The AdaBoost optimal threshold for that feature can then be computed in a single pass over this sorted list. For each element in the sorted list, four sums are maintained and evaluated: the total sum of positive example weights T +, the total sum of negative example weights T −, the sum of positive weights below the current example S+ and the sum of negative weights below the current example S−

Question 2) what is the purpose of sorting. I guess the one with the highest is the one describes the image best. But algorithmically how does it affect (S- S+ T+ T-).

Question3) Now for a sorted list we calculate (S- S+ T+ T-). Does this mean each entry holds its own (S- S+ T- T+) or is there only One (S- S+ T- T+) for the whole list.
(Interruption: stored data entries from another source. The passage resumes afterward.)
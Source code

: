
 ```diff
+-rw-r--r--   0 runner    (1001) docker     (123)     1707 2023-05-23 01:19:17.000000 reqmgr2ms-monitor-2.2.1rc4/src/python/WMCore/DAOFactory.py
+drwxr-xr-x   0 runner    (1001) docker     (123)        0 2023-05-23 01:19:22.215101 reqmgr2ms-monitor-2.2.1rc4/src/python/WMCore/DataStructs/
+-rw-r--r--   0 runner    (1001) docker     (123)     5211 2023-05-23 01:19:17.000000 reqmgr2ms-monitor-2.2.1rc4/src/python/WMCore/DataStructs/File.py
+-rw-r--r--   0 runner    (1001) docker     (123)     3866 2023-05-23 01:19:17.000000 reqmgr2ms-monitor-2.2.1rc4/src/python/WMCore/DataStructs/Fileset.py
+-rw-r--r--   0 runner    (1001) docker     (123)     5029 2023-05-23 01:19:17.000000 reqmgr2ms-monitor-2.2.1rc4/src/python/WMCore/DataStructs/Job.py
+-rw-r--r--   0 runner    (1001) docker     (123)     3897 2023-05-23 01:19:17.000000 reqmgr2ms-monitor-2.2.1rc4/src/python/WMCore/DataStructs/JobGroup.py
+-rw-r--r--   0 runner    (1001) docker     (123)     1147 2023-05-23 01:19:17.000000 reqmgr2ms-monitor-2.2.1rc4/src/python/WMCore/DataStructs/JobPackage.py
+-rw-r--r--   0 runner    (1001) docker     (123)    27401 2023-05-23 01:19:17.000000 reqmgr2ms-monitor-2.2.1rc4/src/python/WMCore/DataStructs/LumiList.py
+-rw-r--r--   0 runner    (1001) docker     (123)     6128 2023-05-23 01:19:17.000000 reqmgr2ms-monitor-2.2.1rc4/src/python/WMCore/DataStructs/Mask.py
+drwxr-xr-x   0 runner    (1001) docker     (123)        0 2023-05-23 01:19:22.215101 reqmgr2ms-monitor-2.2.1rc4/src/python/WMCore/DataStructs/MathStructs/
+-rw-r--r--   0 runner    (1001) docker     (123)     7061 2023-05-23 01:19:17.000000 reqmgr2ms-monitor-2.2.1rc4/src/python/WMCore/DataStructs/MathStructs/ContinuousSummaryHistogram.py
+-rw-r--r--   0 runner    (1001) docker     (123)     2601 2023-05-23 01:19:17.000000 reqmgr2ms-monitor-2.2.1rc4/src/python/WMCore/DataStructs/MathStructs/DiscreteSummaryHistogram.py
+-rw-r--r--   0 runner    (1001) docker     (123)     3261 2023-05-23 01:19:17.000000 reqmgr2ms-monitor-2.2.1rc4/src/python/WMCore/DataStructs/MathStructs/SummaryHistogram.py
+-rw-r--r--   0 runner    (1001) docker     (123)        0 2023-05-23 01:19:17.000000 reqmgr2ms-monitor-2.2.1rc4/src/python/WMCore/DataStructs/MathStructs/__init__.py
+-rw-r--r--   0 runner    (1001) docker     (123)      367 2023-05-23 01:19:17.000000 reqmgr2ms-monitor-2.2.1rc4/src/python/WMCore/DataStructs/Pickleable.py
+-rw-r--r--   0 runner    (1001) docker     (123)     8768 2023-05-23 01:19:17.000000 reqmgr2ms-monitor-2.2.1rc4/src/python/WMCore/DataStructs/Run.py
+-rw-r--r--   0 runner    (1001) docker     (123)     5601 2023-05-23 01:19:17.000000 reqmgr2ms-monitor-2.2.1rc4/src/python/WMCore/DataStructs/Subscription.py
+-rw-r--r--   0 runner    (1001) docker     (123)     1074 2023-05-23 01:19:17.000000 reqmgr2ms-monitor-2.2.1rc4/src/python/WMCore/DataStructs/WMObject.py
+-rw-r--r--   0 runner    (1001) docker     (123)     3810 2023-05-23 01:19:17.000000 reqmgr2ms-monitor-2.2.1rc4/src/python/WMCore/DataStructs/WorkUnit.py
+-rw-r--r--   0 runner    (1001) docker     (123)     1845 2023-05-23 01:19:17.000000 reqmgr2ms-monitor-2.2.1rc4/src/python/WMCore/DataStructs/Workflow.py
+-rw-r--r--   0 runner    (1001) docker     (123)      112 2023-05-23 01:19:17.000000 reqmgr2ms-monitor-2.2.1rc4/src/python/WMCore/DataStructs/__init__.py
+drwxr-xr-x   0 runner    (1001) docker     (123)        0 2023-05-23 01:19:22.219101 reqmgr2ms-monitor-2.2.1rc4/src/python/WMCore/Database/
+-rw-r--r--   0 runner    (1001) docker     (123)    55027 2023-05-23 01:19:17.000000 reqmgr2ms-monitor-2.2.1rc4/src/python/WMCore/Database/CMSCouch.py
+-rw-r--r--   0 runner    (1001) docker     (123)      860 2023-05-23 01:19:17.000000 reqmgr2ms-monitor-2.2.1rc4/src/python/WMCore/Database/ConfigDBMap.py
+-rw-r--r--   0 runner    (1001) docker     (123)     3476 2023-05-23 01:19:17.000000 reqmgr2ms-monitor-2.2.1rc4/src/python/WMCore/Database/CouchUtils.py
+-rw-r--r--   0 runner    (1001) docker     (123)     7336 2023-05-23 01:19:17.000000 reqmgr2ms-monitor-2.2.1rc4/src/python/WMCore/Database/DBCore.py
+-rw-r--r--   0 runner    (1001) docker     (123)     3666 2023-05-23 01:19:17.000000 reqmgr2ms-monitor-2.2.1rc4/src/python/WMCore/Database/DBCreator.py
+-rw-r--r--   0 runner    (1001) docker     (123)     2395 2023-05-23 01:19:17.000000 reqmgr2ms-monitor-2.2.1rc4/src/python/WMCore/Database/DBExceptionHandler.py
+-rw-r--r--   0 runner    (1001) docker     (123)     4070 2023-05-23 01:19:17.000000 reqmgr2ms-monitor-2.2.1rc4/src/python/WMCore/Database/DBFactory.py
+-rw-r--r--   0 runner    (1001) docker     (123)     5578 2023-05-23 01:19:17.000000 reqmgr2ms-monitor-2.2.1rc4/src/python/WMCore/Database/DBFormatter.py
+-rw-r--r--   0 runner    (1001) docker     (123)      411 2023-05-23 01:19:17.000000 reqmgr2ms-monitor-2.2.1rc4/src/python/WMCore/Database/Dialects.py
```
The error for a threshold which splits the range between the current and previous example in the sorted list is: e = min ( S+ + (T − − S−), S− + (T + − S+)) ,

Question4) This somewhat answers my previous question but I am not sure. So in order for us have "e "for each input image. We need to maintain (S- S+ T- T+) for each entry in the list. But what do we do with "e" after we calculate N of them (one for each image) for that feature.

Thanks in advance, Please let me know if this is confusing or you need more clarification for my questions.

samgak · Accepted Answer · 2016-08-24T01:00:04.230

Question1) Is sorted list a list of haar feature values calculated from integral image of examples. So if we have a feature and 10 images(positive and negative). We get 10 results associated with each input image.

You get 10 results for the feature, one result associated with each input image. Each image is marked as positive or negative.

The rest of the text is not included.